### TASK TO COMPLETE:
Your response should be the lines from the one containing "## Cloud native extensions and samples" through the end of the material, copied exactly and with nothing added.

- - - - - - -

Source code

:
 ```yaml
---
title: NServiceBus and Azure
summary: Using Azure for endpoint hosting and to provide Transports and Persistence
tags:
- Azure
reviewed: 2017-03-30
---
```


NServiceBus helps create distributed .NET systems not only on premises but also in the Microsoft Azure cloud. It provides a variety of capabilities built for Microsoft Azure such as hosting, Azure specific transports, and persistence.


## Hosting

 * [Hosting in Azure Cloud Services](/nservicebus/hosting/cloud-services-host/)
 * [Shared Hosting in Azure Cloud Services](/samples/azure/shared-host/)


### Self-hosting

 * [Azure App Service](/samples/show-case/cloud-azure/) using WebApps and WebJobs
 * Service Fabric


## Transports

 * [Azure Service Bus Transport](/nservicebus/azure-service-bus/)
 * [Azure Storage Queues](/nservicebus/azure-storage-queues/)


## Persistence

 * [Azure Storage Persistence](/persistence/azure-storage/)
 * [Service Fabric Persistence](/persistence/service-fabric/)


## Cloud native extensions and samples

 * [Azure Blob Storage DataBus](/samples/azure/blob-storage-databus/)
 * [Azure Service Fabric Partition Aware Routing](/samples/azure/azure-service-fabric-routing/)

- - - - - - -

### RESULT:
## Cloud native extensions and samples

 * [Azure Blob Storage DataBus](/samples/azure/blob-storage-databus/)
 * [Azure Service Fabric Partition Aware Routing](/samples/azure/azure-service-fabric-routing/)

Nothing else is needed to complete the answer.